Required work
The reply should be a single number: the count of lines below that contain the word "pour".

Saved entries
....

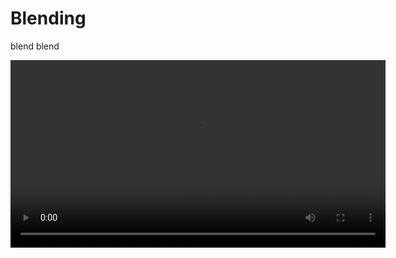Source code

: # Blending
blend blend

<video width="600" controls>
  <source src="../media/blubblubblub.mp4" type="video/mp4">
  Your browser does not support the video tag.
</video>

....

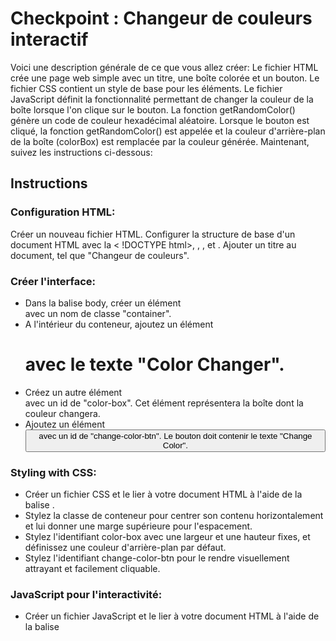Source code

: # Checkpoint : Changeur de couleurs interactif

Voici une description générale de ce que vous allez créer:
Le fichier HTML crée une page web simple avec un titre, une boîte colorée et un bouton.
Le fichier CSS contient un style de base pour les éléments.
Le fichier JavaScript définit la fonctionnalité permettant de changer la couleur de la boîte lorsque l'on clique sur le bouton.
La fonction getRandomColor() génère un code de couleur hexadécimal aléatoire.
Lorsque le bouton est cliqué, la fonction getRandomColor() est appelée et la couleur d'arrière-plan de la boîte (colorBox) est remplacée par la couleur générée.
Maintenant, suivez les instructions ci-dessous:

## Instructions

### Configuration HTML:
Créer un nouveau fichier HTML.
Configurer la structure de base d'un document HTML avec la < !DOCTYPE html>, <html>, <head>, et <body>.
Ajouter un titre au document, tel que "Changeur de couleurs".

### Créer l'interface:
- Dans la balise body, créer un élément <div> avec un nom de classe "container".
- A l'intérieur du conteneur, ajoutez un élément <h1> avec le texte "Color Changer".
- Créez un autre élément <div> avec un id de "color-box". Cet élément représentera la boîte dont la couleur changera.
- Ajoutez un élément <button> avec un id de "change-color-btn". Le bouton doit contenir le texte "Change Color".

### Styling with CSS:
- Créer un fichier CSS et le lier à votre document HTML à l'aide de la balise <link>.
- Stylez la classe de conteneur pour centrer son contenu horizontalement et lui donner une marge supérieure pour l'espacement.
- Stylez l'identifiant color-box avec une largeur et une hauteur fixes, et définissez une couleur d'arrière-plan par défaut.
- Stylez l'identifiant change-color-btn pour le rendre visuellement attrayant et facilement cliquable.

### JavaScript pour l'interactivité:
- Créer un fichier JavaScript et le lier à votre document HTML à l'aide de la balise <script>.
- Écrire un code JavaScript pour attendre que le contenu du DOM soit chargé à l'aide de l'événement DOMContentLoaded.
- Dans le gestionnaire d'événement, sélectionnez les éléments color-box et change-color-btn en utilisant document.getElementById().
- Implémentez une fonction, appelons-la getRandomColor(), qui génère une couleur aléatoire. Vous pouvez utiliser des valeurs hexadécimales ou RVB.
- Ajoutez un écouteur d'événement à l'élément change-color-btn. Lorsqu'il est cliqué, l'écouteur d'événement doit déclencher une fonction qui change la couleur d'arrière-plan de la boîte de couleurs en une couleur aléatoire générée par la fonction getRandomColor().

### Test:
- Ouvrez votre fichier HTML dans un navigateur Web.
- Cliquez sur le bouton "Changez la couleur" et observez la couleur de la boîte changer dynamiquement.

....

Solution to the exercise
5